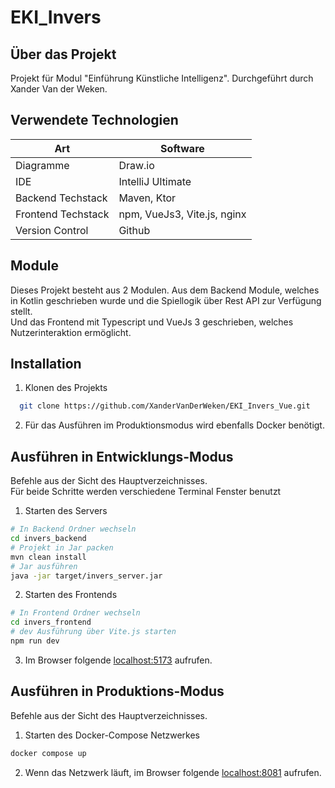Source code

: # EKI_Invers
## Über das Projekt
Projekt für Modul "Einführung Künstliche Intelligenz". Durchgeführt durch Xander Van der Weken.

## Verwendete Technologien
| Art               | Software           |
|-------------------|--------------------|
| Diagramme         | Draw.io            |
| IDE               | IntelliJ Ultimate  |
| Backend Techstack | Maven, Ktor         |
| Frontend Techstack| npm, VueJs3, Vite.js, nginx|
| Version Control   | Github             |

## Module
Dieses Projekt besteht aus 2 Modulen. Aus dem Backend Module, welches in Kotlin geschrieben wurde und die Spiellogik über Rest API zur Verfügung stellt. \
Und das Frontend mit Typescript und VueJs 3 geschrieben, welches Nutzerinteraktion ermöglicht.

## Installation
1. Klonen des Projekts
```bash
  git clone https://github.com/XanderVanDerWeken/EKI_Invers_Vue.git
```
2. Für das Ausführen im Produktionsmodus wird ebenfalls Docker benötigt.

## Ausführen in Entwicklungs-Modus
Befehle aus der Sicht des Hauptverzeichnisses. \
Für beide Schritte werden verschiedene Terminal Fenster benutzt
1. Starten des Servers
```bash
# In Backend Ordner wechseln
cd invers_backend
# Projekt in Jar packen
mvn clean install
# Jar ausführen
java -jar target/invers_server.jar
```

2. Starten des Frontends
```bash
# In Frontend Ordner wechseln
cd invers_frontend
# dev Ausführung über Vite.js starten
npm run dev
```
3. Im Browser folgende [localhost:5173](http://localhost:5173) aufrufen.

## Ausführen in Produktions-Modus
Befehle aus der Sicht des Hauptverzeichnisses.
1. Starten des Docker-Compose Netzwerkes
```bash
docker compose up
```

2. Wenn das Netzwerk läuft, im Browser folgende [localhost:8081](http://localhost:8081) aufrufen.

- [The problem]: For each line of the data that has the word "Browser", report that line.

- [Response]:
3. Im Browser folgende [localhost:5173](http://localhost:5173) aufrufen.
2. Wenn das Netzwerk läuft, im Browser folgende [localhost:8081](http://localhost:8081) aufrufen.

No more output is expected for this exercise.